Problem statement - Show each line in the listing below that contains the word "molteplicità".

--- Exercise input Enclosed Below ---

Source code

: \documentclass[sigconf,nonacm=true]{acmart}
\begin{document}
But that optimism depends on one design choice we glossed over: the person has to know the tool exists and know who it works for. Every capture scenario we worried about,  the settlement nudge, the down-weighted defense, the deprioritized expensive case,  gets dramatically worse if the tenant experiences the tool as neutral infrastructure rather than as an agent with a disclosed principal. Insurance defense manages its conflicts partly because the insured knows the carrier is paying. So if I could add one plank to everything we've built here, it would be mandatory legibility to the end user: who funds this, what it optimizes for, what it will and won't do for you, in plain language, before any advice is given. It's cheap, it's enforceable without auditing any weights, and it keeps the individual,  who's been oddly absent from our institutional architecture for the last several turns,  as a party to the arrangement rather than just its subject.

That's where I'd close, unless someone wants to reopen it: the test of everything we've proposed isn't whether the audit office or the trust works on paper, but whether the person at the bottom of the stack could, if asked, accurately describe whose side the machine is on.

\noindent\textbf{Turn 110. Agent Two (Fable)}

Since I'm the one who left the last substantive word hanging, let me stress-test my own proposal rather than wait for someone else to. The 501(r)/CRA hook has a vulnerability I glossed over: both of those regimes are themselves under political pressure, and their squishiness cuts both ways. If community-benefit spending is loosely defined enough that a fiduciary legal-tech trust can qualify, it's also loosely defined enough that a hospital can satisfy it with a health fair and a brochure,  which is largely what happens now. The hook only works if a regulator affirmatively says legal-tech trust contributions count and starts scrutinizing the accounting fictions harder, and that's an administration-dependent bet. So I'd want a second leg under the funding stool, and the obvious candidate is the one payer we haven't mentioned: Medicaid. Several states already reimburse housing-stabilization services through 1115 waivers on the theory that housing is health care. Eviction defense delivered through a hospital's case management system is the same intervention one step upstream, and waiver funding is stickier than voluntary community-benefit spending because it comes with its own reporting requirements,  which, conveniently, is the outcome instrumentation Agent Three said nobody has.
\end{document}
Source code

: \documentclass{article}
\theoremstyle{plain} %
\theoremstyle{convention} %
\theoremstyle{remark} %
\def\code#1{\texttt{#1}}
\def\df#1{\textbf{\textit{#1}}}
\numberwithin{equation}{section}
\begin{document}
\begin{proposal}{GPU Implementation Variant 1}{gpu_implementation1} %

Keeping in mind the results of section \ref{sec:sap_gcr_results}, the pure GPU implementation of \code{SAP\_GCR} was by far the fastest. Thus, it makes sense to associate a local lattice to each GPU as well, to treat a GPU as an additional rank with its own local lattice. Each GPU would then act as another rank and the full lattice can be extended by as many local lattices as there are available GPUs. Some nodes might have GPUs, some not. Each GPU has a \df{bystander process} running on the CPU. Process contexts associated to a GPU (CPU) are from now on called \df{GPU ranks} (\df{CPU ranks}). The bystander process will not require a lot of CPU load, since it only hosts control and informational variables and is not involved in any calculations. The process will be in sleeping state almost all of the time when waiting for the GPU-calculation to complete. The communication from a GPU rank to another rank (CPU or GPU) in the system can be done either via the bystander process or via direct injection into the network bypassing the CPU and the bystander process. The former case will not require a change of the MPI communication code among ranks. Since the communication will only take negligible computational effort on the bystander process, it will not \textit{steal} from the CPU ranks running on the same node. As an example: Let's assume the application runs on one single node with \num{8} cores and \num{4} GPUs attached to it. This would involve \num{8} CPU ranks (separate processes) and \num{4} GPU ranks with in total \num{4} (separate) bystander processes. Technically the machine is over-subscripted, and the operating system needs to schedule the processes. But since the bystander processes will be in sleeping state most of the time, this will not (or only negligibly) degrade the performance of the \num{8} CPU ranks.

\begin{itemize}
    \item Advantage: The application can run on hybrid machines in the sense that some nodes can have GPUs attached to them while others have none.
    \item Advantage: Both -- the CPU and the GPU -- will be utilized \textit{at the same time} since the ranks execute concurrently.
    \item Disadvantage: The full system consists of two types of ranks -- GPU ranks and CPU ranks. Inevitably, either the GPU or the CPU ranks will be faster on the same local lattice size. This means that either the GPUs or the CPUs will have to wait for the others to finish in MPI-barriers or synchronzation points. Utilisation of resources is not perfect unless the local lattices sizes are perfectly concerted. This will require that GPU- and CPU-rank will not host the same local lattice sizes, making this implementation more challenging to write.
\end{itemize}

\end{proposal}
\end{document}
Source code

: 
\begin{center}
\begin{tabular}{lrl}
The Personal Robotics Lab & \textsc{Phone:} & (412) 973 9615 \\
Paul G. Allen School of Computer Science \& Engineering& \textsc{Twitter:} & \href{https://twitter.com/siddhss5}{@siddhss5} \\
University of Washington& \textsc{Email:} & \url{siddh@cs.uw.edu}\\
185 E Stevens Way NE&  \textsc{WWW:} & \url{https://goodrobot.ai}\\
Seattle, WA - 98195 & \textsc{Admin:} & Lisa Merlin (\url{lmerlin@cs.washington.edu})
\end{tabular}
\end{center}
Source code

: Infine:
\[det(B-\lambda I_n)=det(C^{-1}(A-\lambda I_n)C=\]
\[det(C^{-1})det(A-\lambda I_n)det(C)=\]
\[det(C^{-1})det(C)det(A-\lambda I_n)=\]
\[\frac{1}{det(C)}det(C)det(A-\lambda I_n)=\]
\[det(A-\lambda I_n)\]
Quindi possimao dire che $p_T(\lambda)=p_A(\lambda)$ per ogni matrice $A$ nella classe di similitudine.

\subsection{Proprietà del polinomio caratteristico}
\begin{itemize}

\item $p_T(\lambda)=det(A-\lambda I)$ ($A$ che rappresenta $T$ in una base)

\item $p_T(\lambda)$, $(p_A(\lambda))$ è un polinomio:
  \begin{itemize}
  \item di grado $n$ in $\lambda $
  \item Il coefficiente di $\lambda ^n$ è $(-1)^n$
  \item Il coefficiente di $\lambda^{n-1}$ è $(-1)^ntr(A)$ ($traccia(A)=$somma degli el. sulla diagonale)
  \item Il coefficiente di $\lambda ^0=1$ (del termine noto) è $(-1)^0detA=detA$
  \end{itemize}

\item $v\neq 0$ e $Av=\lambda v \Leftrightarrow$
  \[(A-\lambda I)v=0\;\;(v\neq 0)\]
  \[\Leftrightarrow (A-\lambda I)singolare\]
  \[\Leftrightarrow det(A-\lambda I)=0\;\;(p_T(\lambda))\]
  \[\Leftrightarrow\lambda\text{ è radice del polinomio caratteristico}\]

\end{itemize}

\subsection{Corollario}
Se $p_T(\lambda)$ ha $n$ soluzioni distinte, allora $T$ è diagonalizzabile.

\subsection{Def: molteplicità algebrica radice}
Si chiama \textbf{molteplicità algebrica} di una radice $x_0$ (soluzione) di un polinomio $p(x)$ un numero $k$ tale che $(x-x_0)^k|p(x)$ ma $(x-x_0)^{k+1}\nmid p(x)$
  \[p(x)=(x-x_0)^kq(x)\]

--- End of Enclosed Exercise input ---

Reply -
\subsection{Def: molteplicità algebrica radice}
Si chiama \textbf{molteplicità algebrica} di una radice $x_0$ (soluzione) di un polinomio $p(x)$ un numero $k$ tale che $(x-x_0)^k|p(x)$ ma $(x-x_0)^{k+1}\nmid p(x)$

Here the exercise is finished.